WHAT YOU NEED TO DO: Your answer must be an exact copy of the records, minus any pictures.

INFORMATION:
BEGIN

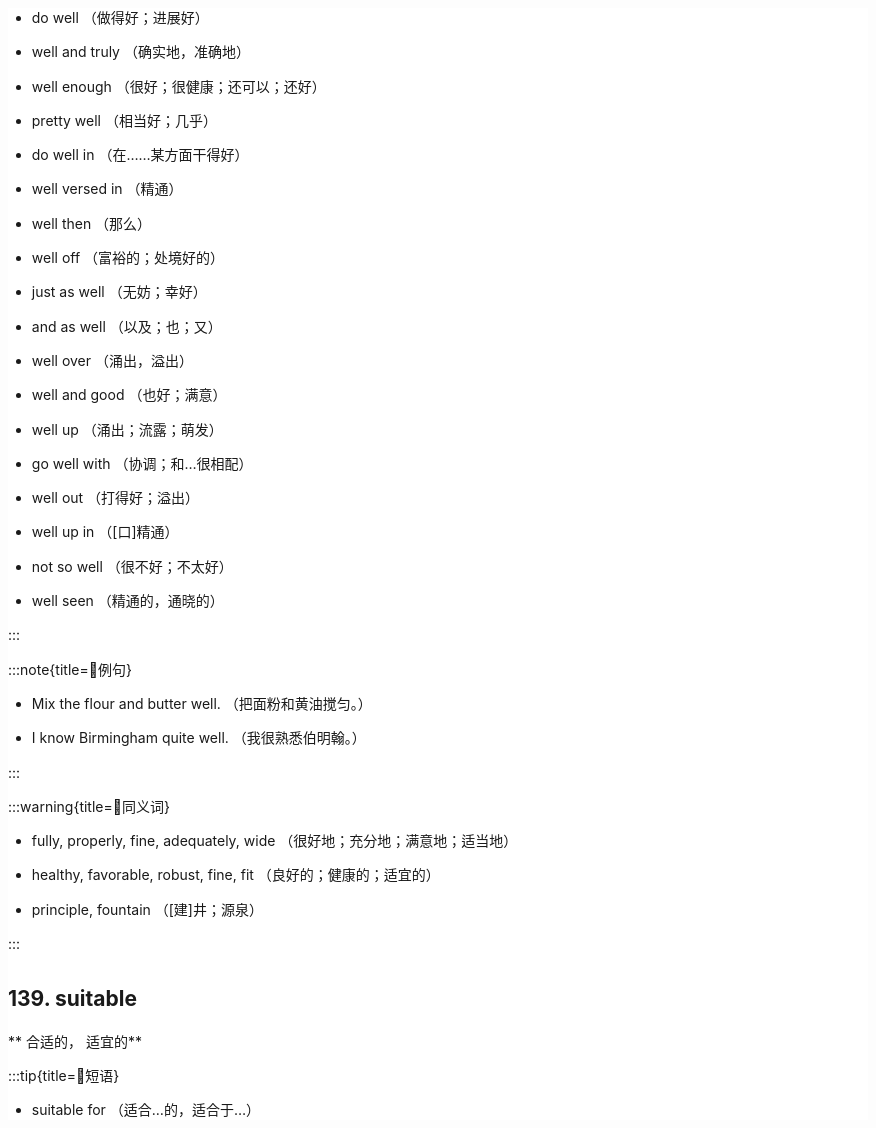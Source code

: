- do well （做得好；进展好）

- well and truly （确实地，准确地）

- well enough （很好；很健康；还可以；还好）

- pretty well （相当好；几乎）

- do well in （在……某方面干得好）

- well versed in （精通）

- well then （那么）

- well off （富裕的；处境好的）

- just as well （无妨；幸好）

- and as well （以及；也；又）

- well over （涌出，溢出）

- well and good （也好；满意）

- well up （涌出；流露；萌发）

- go well with （协调；和…很相配）

- well out （打得好；溢出）

- well up in （[口]精通）

- not so well （很不好；不太好）

- well seen （精通的，通晓的）

:::

:::note{title=🎤例句}

- Mix the flour and butter well. （把面粉和黄油搅匀。）

- I know Birmingham quite well. （我很熟悉伯明翰。）

:::

:::warning{title=🤔同义词}

- fully, properly, fine, adequately, wide （很好地；充分地；满意地；适当地）

- healthy, favorable, robust, fine, fit （良好的；健康的；适宜的）

- principle, fountain （[建]井；源泉）

:::


## 139. suitable

** 合适的， 适宜的**

:::tip{title=🤩短语}

- suitable for （适合…的，适合于…）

END

WRITTEN REPLY:
Source code

:- do well （做得好；进展好）

- well and truly （确实地，准确地）

- well enough （很好；很健康；还可以；还好）

- pretty well （相当好；几乎）

- do well in （在……某方面干得好）

- well versed in （精通）

- well then （那么）

- well off （富裕的；处境好的）

- just as well （无妨；幸好）

- and as well （以及；也；又）

- well over （涌出，溢出）

- well and good （也好；满意）

- well up （涌出；流露；萌发）

- go well with （协调；和…很相配）

- well out （打得好；溢出）

- well up in （[口]精通）

- not so well （很不好；不太好）

- well seen （精通的，通晓的）

:::

:::note{title=🎤例句}

- Mix the flour and butter well. （把面粉和黄油搅匀。）

- I know Birmingham quite well. （我很熟悉伯明翰。）

:::

:::warning{title=🤔同义词}

- fully, properly, fine, adequately, wide （很好地；充分地；满意地；适当地）

- healthy, favorable, robust, fine, fit （良好的；健康的；适宜的）

- principle, fountain （[建]井；源泉）

:::


## 139. suitable

** 合适的， 适宜的**

:::tip{title=🤩短语}

- suitable for （适合…的，适合于…）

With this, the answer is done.